Maybe it's using MSI on q35? :)
Maybe we also share the same IRQ line with another device on PIIX that 
gets polled all the time? IDE maybe?

Either way, why does the bit get cleared even though it hasn't been 
raised? What does real hardware do with interrupts that have been masked?


Alex
Gabriel L. Somlo July 2, 2014, 9:14 p.m. UTC | #13
On Wed, Jul 02, 2014 at 11:02:30PM +0200, Alexander Graf wrote:
> 
> On 02.07.14 22:49, Gabriel L. Somlo wrote:
> >So it turns out everything I thought I knew (which was little indeed)
> >was more or less wrong. The problem, as far as I'm observing it now,
> >is that on PIIX, the OS X guest obsessively reads the ICR in a tight
> >loop. It reads the injected LSC (and probably discards it) before
> >unmasking the corresponding interrupt bit; later on, when it unmasks
> >LSC, giving the emulated e1000 hardware a chance to raise the irq
> >line, the actual LSC event has been flushed from the ICR, and the
> >driver does not detect the link coming up.
> >
> > [...]
> >
> >Any clue as to why ICR gets read like that on PIIX, but not Q35 ?
> 
> Either way, why does the bit get cleared even though it hasn't been raised?
> What does real hardware do with interrupts that have been masked?

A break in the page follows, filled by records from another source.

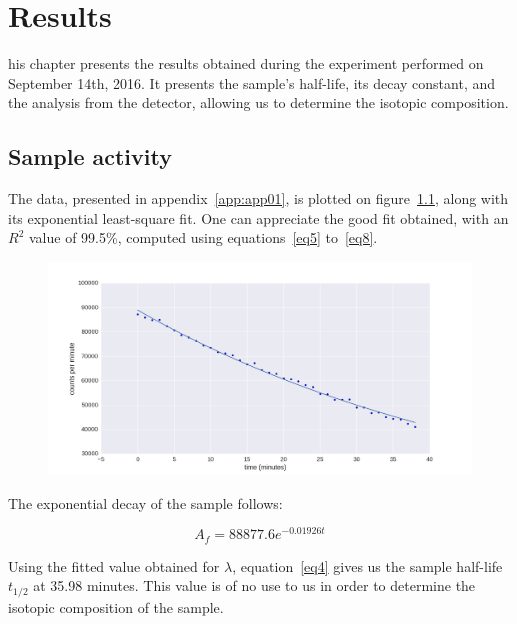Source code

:%
%
\let\textcircled=\pgftextcircled
\chapter{Results}
\label{chap:result}

his chapter presents the results obtained during the experiment performed on September 14th, 2016. It presents the sample's half-life, its decay constant, and the analysis from the detector, allowing us to determine the isotopic composition.

\section{Sample activity}

The data, presented in appendix~\ref{app:app01}, is plotted on figure~\ref{fig:actsample}, along with its exponential least-square fit. One can appreciate the good fit obtained, with an $R^2$ value of 99.5\%, computed using equations~\ref{eq5} to~\ref{eq8}.

\begin{figure}[t!]
	\centering
	\includegraphics[height=0.4\textheight]{fig02/plot.png}
	\label{fig:actsample}
\end{figure}

The exponential decay of the sample follows:

\begin{equation}\label{eq9}
A_f = 88877.6 e^{-0.01926 t}
\end{equation}

Using the fitted value obtained for $\lambda$, equation~\ref{eq4} gives us the sample half-life $t_{1/2}$ at 35.98 minutes. This value is of no use to us in order to determine the isotopic composition of the sample.

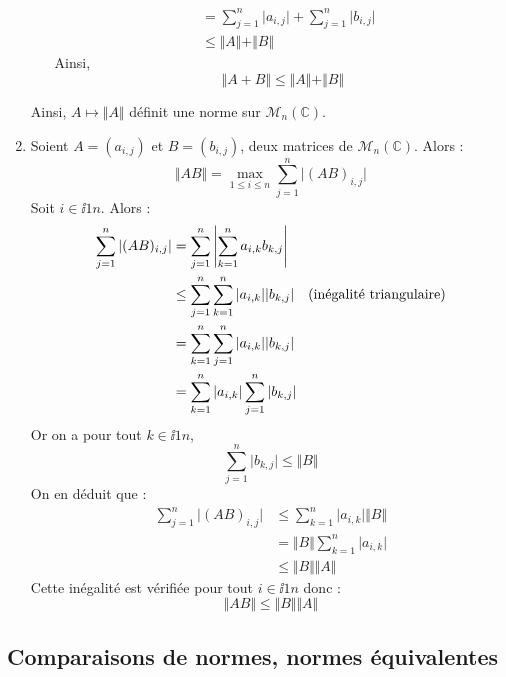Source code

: \documentclass[a4paper,twoside,french,11pt]{VcCours}
\begin{document}
\begin{enumerate}
\begin{itemize}
\begin{align*}
 & = \sum_{j=1}^n \vert a_{i,j} \vert + \sum_{j=1}^n \vert b_{i,j} \vert  \\
 & \leq \Vert A \Vert + \Vert B \Vert
 \end{align*}
Ainsi,
$$ \Vert A+B \Vert \leq \Vert A \Vert + \Vert B \Vert$$
\end{itemize}
Ainsi, $A \mapsto \Vert A \Vert$ définit une norme sur $\mathcal{M}_{n}(\mathbb{C})$.
\item Soient $A=(a_{i,j})$ et $B=(b_{i,j})$, deux matrices de $\mathcal{M}_n(\mathbb{C})$. Alors :
$$ \Vert AB \Vert = \max_{1 \leq i \leq n} \sum_{j=1}^n \vert (AB)_{i,j} \vert$$
Soit $i \in \ii{1}{n}$. Alors :
\begin{align*}
\sum_{j=1}^n \vert (AB)_{i,j} \vert & = \sum_{j=1}^n \left\vert \sum_{k=1}^n a_{i,k} b_{k,j} \right\vert \\
& \leq  \sum_{j=1}^n  \sum_{k=1}^n \vert a_{i,k} \vert \vert b_{k,j} \vert \quad \hbox{(inégalité triangulaire)} \\
& = \sum_{k=1}^n  \sum_{j=1}^n \vert a_{i,k} \vert \vert b_{k,j} \vert  \\
& =  \sum_{k=1}^n \vert a_{i,k} \vert  \sum_{j=1}^n \vert b_{k,j} \vert  
\end{align*}
Or on a pour tout $k \in \ii{1}{n}$,
$$ \sum_{j=1}^n \vert b_{k,j} \vert   \leq \Vert B \Vert$$
On en déduit que :
\begin{align*}
\sum_{j=1}^n \vert (AB)_{i,j} \vert  & \leq  \sum_{k=1}^n \vert a_{i,k} \vert \Vert B \Vert \\
& = \Vert B \Vert  \sum_{k=1}^n \vert a_{i,k} \vert \\
& \leq \Vert B \Vert \Vert A \Vert
\end{align*}
Cette inégalité est vérifiée pour tout $i \in \ii{1}{n}$ donc :
$$ \Vert AB \Vert \leq \Vert B \Vert \Vert A \Vert$$
\end{enumerate}






\subsection{Comparaisons de normes, normes équivalentes}
\end{document}
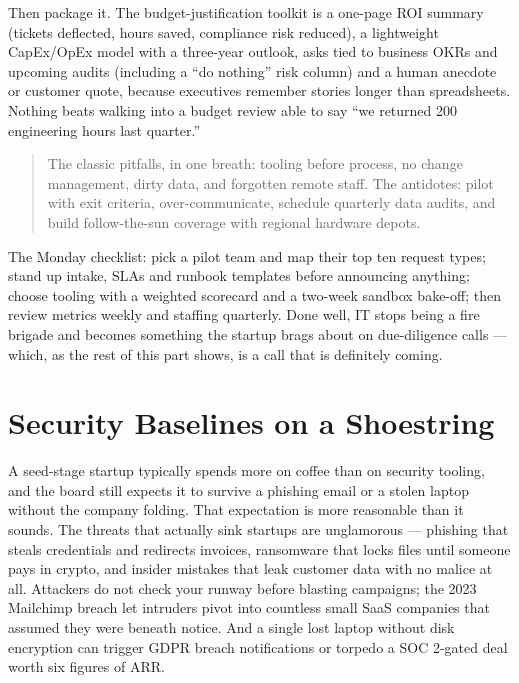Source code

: Then package it. The budget-justification toolkit is a one-page ROI summary (tickets deflected, hours saved, compliance risk reduced), a lightweight CapEx/OpEx model with a three-year outlook, asks tied to business OKRs and upcoming audits (including a ``do nothing'' risk column) and a human anecdote or customer quote, because executives remember stories longer than spreadsheets. Nothing beats walking into a budget review able to say ``we returned 200 engineering hours last quarter.''



\begin{quote}\small
The classic pitfalls, in one breath: tooling before process, no change management, dirty data, and forgotten remote staff. The antidotes: pilot with exit criteria, over-communicate, schedule quarterly data audits, and build follow-the-sun coverage with regional hardware depots.
\end{quote}


The Monday checklist: pick a pilot team and map their top ten request types; stand up intake, SLAs and runbook templates before announcing anything; choose tooling with a weighted scorecard and a two-week sandbox bake-off; then review metrics weekly and staffing quarterly. Done well, IT stops being a fire brigade and becomes something the startup brags about on due-diligence calls — which, as the rest of this part shows, is a call that is definitely coming.

\section{Security Baselines on a Shoestring}
A seed-stage startup typically spends more on coffee than on security tooling, and the board still expects it to survive a phishing email or a stolen laptop without the company folding. That expectation is more reasonable than it sounds. The threats that actually sink startups are unglamorous — phishing that steals credentials and redirects invoices, ransomware that locks files until someone pays in crypto, and insider mistakes that leak customer data with no malice at all. Attackers do not check your runway before blasting campaigns; the 2023 Mailchimp breach let intruders pivot into countless small SaaS companies that assumed they were beneath notice. And a single lost laptop without disk encryption can trigger GDPR breach notifications or torpedo a SOC 2-gated deal worth six figures of ARR.


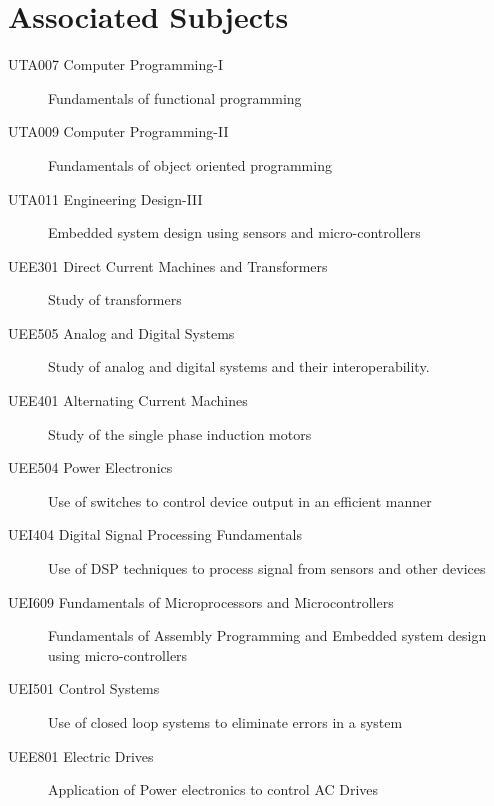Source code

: \documentclass[12pt,a4paper,titlepage,twoside]{article}
\begin{document}
        \section{Associated Subjects}
            \begin{center}
                \begin{description}
                    \item [UTA007 Computer Programming-I] 
                    Fundamentals of functional programming
                    \item [UTA009 Computer Programming-II] 
                    Fundamentals of object oriented programming
                    \item [UTA011 Engineering Design-III] 
                    Embedded system design using sensors and micro-controllers
                    \item [UEE301 Direct Current Machines and Transformers]
                    Study of transformers
                    \item [UEE505 Analog and Digital Systems] 
                    Study of analog and digital systems and their interoperability.
                    \item [UEE401 Alternating Current Machines] 
                    Study of the single phase induction motors
                    \item [UEE504 Power Electronics] 
                    Use of switches to control device output in an efficient manner
                    \item [UEI404 Digital Signal Processing Fundamentals] 
                    Use of DSP techniques to process signal from sensors and other devices
                    \item [UEI609 Fundamentals of Microprocessors and Microcontrollers] 
                    Fundamentals of Assembly Programming and Embedded system design using micro-controllers 
                    \item [UEI501 Control Systems] 
                    Use of closed loop systems to eliminate errors in a system 
                    \item [UEE801 Electric Drives] 
                    Application of Power electronics to control AC Drives
                \end{description}
            \end{center}
        
\end{document}
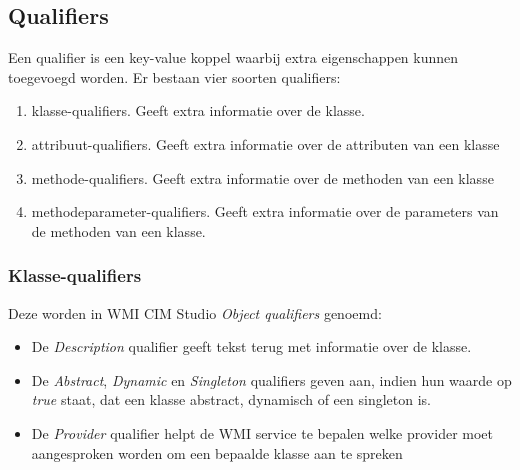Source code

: \documentclass{report}
\begin{document}
	\subsection{Qualifiers}
	Een qualifier is een key-value koppel waarbij extra eigenschappen kunnen toegevoegd worden. Er bestaan vier soorten qualifiers:
	\begin{enumerate}
		\item klasse-qualifiers. Geeft extra informatie over de klasse. 
		\item attribuut-qualifiers. Geeft extra informatie over de attributen van een klasse
		\item methode-qualifiers. Geeft extra informatie over de methoden van een klasse
		\item methodeparameter-qualifiers. Geeft extra informatie over de parameters van de methoden van een klasse.
	\end{enumerate}
	\subsubsection{Klasse-qualifiers}
	Deze worden in WMI CIM Studio \textit{Object qualifiers} genoemd:
	\begin{itemize}
		\item De \textit{Description} qualifier geeft tekst terug met informatie over de klasse.
		\item De \textit{Abstract}, \textit{Dynamic} en \textit{Singleton} qualifiers geven aan, indien hun waarde op \textit{true} staat, dat een klasse abstract, dynamisch of een singleton is.
		\item De \textit{Provider} qualifier helpt de WMI service te bepalen welke provider moet aangesproken worden om een bepaalde klasse aan te spreken
	\end{itemize}
\end{document}
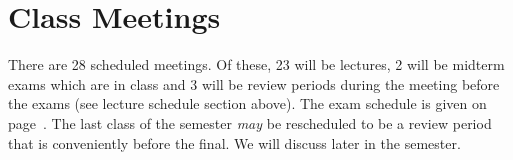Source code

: 
\section*{Class Meetings}

There are 28 scheduled meetings. Of these, 23 will be lectures, 2 will be midterm exams which are in class and 3 will be review periods during the meeting before the exams (see lecture schedule section above). The exam schedule is given on page~\pageref{subsec:exam_schedule}. The last class of the semester \textit{may} be rescheduled to be a review period that is conveniently before the final. We will discuss later in the semester. %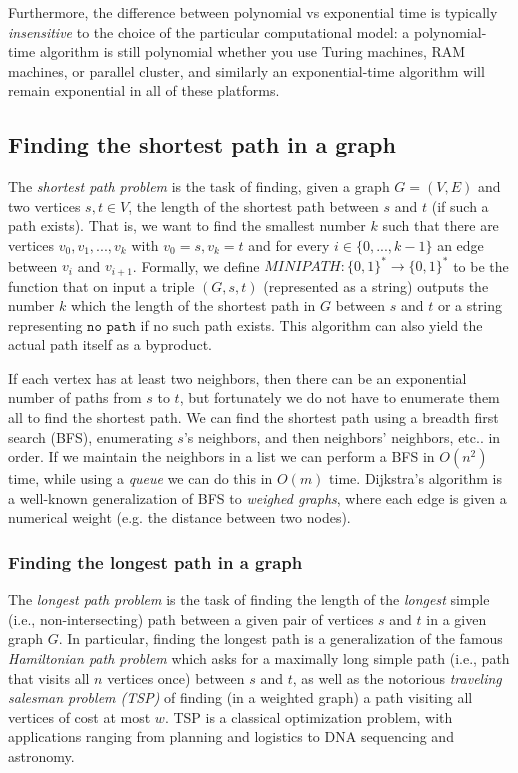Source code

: \documentclass{article}
\begin{document}
  Furthermore, the difference between polynomial vs exponential time is typically \textit{insensitive} to the choice of the particular computational model: a polynomial-time algorithm is still polynomial whether you use Turing machines, RAM machines, or parallel cluster, and similarly an exponential-time algorithm will remain exponential in all of these platforms. 

  \subsection{Finding the shortest path in a graph}
  The \textit{shortest path problem} is the task of finding, given a graph $G = (V, E)$ and two vertices $s, t \in V$, the length of the shortest path between $s$ and $t$ (if such a path exists). That is, we want to find the smallest number $k$ such that there are vertices $v_0, v_1, ..., v_k$ with $v_0 = s, v_k = t$ and for every $i \in \{0,..., k-1\}$ an edge between $v_i$ and $v_{i+1}$. Formally, we define $MINIPATH: \{0,1\}^* \longrightarrow \{0,1\}^*$ to be the function that on input a triple $(G, s, t)$ (represented as a string) outputs the number $k$ which the length of the shortest path in $G$ between $s$ and $t$ or a string representing $\texttt{no path}$ if no such path exists. This algorithm can also yield the actual path itself as a byproduct. 

  If each vertex has at least two neighbors, then there can be an exponential number of paths from $s$ to $t$, but fortunately we do not have to enumerate them all to find the shortest path. We can find the shortest path using a breadth first search (BFS), enumerating $s$’s neighbors, and then neighbors’ neighbors, etc.. in order. If we maintain the neighbors in a list we can perform a BFS in $O(n^2)$ time, while using a \textit{queue} we can do this in $O(m)$ time. Dijkstra’s algorithm is a well-known generalization of BFS to \textit{weighed graphs}, where each edge is given a numerical weight (e.g. the distance between two nodes). 

  \subsubsection{Finding the longest path in a graph}
  The \textit{longest path problem} is the task of finding the length of the \textit{longest} simple (i.e., non-intersecting) path between a given pair of vertices $s$ and $t$ in a given graph $G$. In particular, finding the longest path is a generalization of the famous \textit{Hamiltonian path problem} which asks for a maximally long simple path (i.e., path that visits all $n$ vertices once) between $s$ and $t$, as well as the notorious \textit{traveling salesman problem (TSP)} of finding (in a weighted graph) a path visiting all vertices of cost at most $w$. TSP is a classical optimization problem, with applications ranging from planning and logistics to DNA sequencing and astronomy.
\end{document}

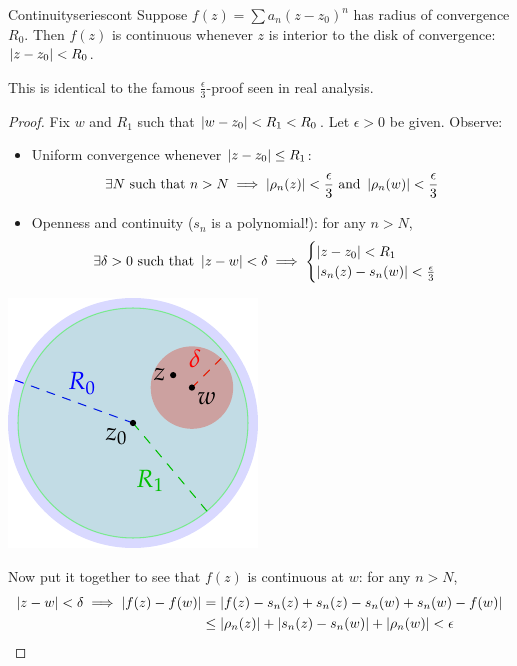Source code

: \begin{thm}{Continuity}{seriescont}
Suppose $f(z)=\sum a_n(z-z_0)^n$ has radius of convergence $R_0$. Then $f(z)$ is continuous whenever $z$ is interior to the disk of convergence: $\left| z-z_0\right|<R_0$.
\end{thm}

This is identical to the famous $\frac\epsilon 3$-proof seen in real analysis.
\begin{proof}
Fix $w$ and $R_1$ such that $\left| w-z_0\right|<R_1<R_0$. Let $\epsilon>0$ be given. Observe:\par
\begin{minipage}[t]{0.7\linewidth}\vspace{0pt}
\begin{itemize}
	\item Uniform convergence whenever $\left| z-z_0\right|\le R_1$:
	\[\exists N\text{ such that }n>N\implies \left| \rho_n(z)\right|<\frac\epsilon 3\text{ and }\left| \rho_n(w)\right|<\frac\epsilon 3\]
  \item Openness and continuity ($s_n$ is a polynomial!): for any $n>N$,
  \[\exists\delta>0\text{ such that } \left| z-w\right|<\delta\implies
  \begin{cases}
  \left| z-z_0\right|<R_1\\
	\left| s_n(z)-s_n(w)\right|<\frac\epsilon 3
  \end{cases}\]
\end{itemize}
\end{minipage}\begin{minipage}[t]{0.3\linewidth}\vspace{-10pt}
\flushright\includegraphics{cont}
\end{minipage}\smallbreak
Now put it together to see that $f(z)$ is continuous at $w$: for any $n>N$,
\begin{align*}
\left| z-w\right|<\delta\implies \left| f(z)-f(w)\right|&=\left| f(z)-s_n(z)+s_n(z)-s_n(w)+s_n(w)-f(w)\right|\\
&\le \left| \rho_n(z)\right|+\left| s_n(z)-s_n(w)\right|+\left| \rho_n(w)\right|<\epsilon\tag*{\qedhere}
\end{align*}
\end{proof}

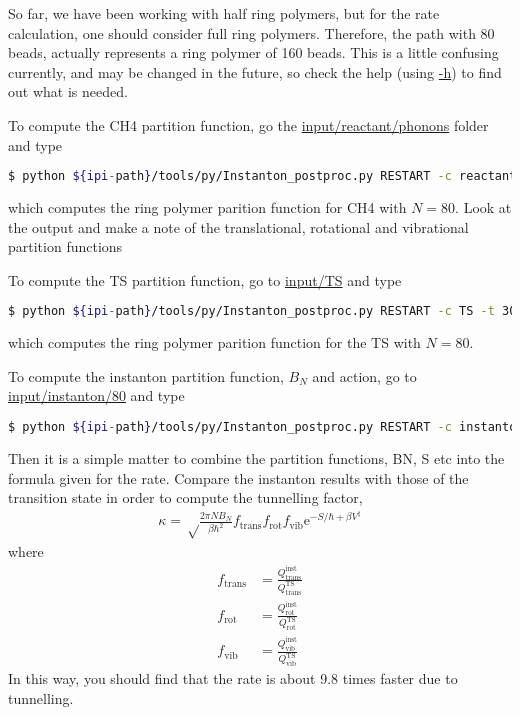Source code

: \documentclass{article}
\begin{document}
\begin{Exercise}[label={post},title={Postprocessing for the rate calculation}]

So far, we have been working with half ring polymers, but for the rate calculation, one should consider full ring polymers.
Therefore, the path with 80 beads, actually represents a ring polymer of 160 beads.
This is a little confusing currently, and may be changed in the future, so check the help (using \url{-h}) to find out what is needed.

\Question
To compute the CH4 partition function, go the \url{input/reactant/phonons} folder and type
\begin{lstlisting}[language=bash]
$ python ${ipi-path}/tools/py/Instanton_postproc.py RESTART -c reactant -t 300 -n 80 -f 5
\end{lstlisting}
which computes the ring polymer parition function for CH4 with $N=80$.
Look at the output and make a note of the translational, rotational and vibrational partition functions

\Question
To compute the TS partition function, go to \url{input/TS} and type
\begin{lstlisting}[language=bash]
$ python ${ipi-path}/tools/py/Instanton_postproc.py RESTART -c TS -t 300 -n 80
\end{lstlisting}
which computes the ring polymer parition function for the TS with $N=80$.

\Question
To compute the instanton partition function, $B_N$ and action,
go to \url{input/instanton/80} and type
\begin{lstlisting}[language=bash]
$ python ${ipi-path}/tools/py/Instanton_postproc.py RESTART -c instanton -t 300
\end{lstlisting}

Then it is a simple matter to combine the partition functions, BN, S etc into the formula given for the rate.
Compare the instanton results with those of the transition state in order to compute the tunnelling factor,
\begin{align}
	\kappa = \sqrt\frac{2\pi NB_N}{\beta \hbar^2}
		f_\text{trans} f_\text{rot} f_\text{vib}
		\mathrm{e}^{-S/\hbar+\beta V^\ddag}
\end{align}
where
\begin{align}
	f_\text{trans} &= \frac{Q_\text{trans}^\text{inst}}{Q_\text{trans}^\text{TS}} \\
	f_\text{rot} &= \frac{Q_\text{rot}^\text{inst}}{Q_\text{rot}^\text{TS}} \\
	f_\text{vib} &= \frac{Q_\text{vib}^\text{inst}}{Q_\text{vib}^\text{TS}}
\end{align}
In this way, you should find that the rate is about 9.8 times faster due to tunnelling.

\end{Exercise}




\end{document}
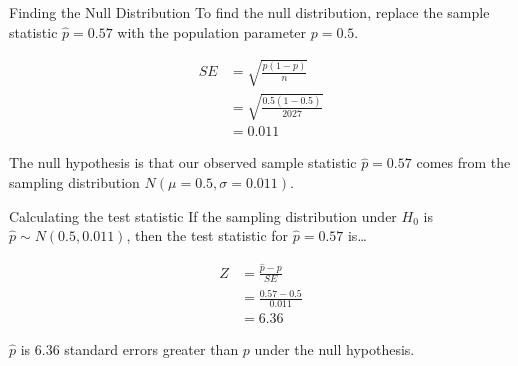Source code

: \documentclass[
  ignorenonframetext,
]{beamer}
\begin{document}
\begin{frame}{Finding the Null Distribution}
\label{finding-the-null-distribution}
To find the null distribution, replace the sample statistic
\(\hat{p}=0.57\) with the population parameter \(p=0.5\).

\[
\begin{aligned}
SE&=\sqrt{\frac{p(1-p)}{n}} \\
&= \sqrt{\frac{0.5(1-0.5)}{2027}} \\
&=0.011
\end{aligned}
\]

\pause

The null hypothesis is that our observed sample statistic
\(\hat{p}=0.57\) comes from the sampling distribution
\(N(\mu=0.5, \sigma=0.011)\).
\end{frame}

\begin{frame}{Calculating the test statistic}
\label{calculating-the-test-statistic}
If the sampling distribution under \(H_0\) is
\(\hat{p}\sim N(0.5, 0.011)\), then the test statistic for
\(\hat{p}=0.57\) is\ldots{}

\[
\begin{aligned}
Z &= \frac{\hat{p} - p}{SE} \\
&= \frac{0.57-0.5}{0.011} \\
&=6.36
\end{aligned}
\]

\pause

\(\hat{p}\) is 6.36 standard errors greater than \(p\) under the null
hypothesis.
\end{frame}
\end{document}
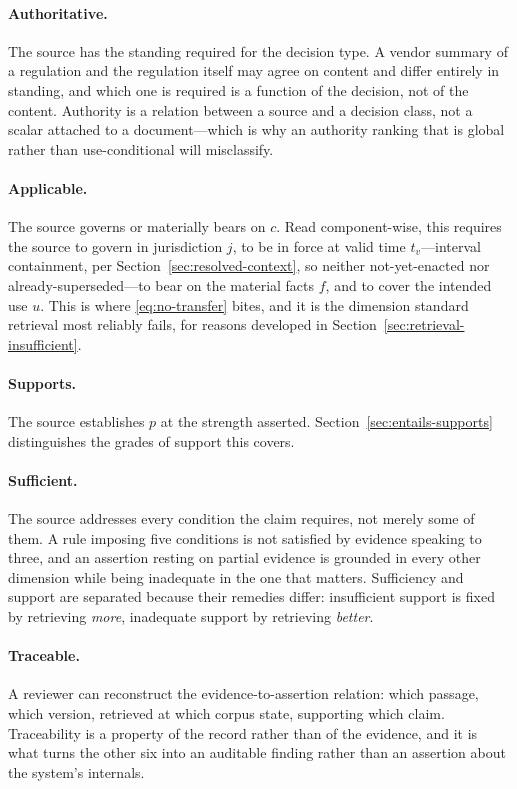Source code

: \paragraph{Authoritative.} The source has the standing required for the decision
type. A vendor summary of a regulation and the regulation itself may agree on
content and differ entirely in standing, and which one is required is a function of
the decision, not of the content. Authority is a relation between a source and a
decision class, not a scalar attached to a document---which is why an authority
ranking that is global rather than use-conditional will misclassify.

\paragraph{Applicable.} The source governs or materially bears on $c$. Read
component-wise, this requires the source to govern in jurisdiction $j$, to be in force
at valid time $t_v$---interval containment, per
Section~\ref{sec:resolved-context}, so neither not-yet-enacted nor
already-superseded---to bear on the material facts $f$, and to cover the intended use
$u$. This is where \eqref{eq:no-transfer} bites, and it is the dimension standard
retrieval most reliably fails, for reasons developed in
Section~\ref{sec:retrieval-insufficient}.

\paragraph{Supports.} The source establishes $p$ at the strength asserted.
Section~\ref{sec:entails-supports} distinguishes the grades of support this covers.

\paragraph{Sufficient.} The source addresses every condition the claim requires,
not merely some of them. A rule imposing five conditions is not satisfied by evidence
speaking to three, and an assertion resting on partial evidence is grounded in every
other dimension while being inadequate in the one that matters. Sufficiency and
support are separated because their remedies differ: insufficient support is fixed by
retrieving \emph{more}, inadequate support by retrieving \emph{better}.

\paragraph{Traceable.} A reviewer can reconstruct the evidence-to-assertion
relation: which passage, which version, retrieved at which corpus state, supporting
which claim. Traceability is a property of the record rather than of the evidence, and
it is what turns the other six into an auditable finding rather than an assertion
about the system's internals.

The e1000 manual says ICR bits are cleared on read. It also says PCI
interrupts are only generated if the corresponding bit in *both* ICR
and IMS registers is 1. ICR bits are still cleared if read, even if
masked and no actual interrupt is raised.

> Maybe it's using MSI on q35? :)
> Maybe we also share the same IRQ line with another device on PIIX that gets
> polled all the time? IDE maybe?

Even if that were the case, how come it's reading precisely our
device's ICR register ? Isn't that too much of a coincidence ? 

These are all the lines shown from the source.